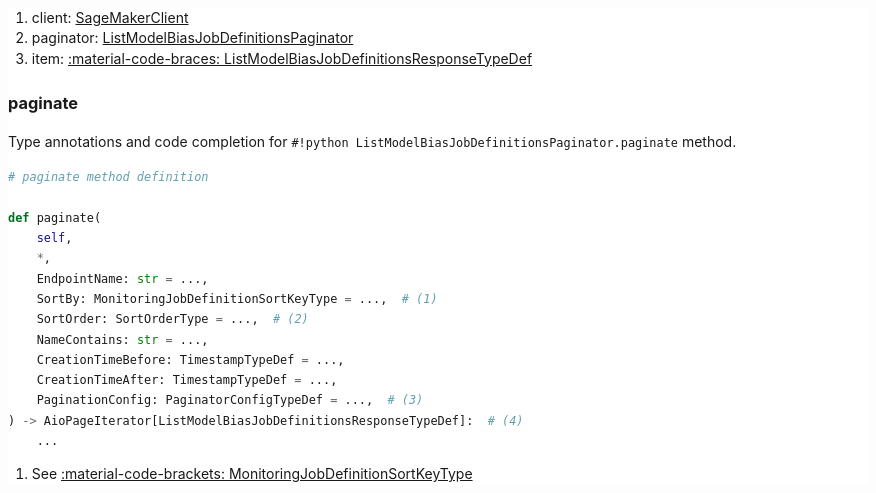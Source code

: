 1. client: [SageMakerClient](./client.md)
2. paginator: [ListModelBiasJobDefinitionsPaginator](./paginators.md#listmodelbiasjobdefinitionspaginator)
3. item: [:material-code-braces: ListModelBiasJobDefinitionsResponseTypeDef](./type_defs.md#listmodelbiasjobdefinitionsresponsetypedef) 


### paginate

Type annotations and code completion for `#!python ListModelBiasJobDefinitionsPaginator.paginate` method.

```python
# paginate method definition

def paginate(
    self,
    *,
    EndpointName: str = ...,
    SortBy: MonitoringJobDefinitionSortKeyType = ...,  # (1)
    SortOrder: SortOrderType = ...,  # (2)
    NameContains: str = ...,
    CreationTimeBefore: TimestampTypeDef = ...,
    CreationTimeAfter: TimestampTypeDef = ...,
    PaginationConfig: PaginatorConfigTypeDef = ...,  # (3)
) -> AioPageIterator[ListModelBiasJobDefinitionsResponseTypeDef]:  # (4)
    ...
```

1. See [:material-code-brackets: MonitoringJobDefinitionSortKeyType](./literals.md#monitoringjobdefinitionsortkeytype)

...

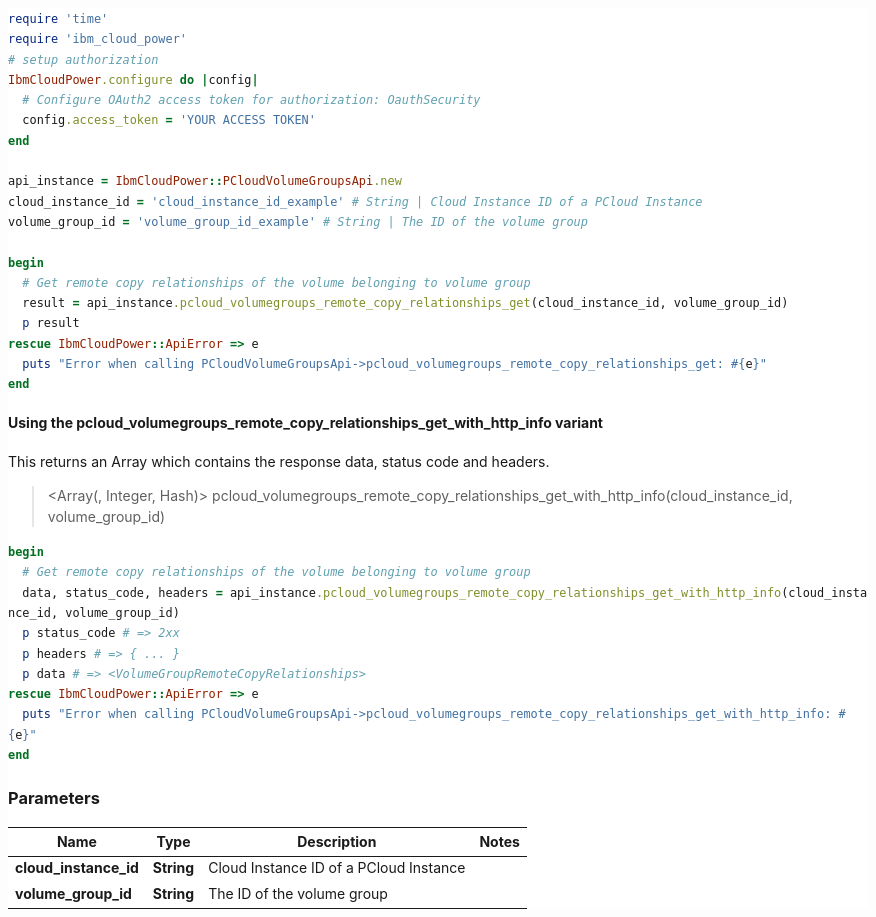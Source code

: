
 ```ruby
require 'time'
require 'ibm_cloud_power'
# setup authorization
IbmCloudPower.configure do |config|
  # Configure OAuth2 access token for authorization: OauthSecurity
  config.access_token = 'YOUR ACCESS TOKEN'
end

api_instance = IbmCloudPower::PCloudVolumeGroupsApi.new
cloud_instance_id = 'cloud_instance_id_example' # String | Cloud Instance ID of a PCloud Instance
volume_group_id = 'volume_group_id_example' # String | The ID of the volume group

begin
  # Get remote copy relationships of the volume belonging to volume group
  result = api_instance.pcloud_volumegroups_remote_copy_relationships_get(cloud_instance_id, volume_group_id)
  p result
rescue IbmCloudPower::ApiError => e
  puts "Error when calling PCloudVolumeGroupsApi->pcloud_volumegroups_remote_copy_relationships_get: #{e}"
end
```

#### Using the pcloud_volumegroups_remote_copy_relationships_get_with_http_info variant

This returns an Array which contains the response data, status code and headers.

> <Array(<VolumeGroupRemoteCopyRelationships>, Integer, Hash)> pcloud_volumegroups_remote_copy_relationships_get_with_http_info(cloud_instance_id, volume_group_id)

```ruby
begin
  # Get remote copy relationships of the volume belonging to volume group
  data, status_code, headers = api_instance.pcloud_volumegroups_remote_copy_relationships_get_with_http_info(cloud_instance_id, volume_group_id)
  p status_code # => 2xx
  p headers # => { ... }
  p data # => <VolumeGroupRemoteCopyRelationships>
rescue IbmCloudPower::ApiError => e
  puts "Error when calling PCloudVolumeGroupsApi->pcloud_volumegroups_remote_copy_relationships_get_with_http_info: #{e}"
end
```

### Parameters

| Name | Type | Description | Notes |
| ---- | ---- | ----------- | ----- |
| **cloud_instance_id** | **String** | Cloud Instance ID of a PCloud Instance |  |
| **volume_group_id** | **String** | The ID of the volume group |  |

PROBLEM: Each line with the string "IbmCloudPower" counts once; report how many such lines the material has, as a bare number.

REPLY: 4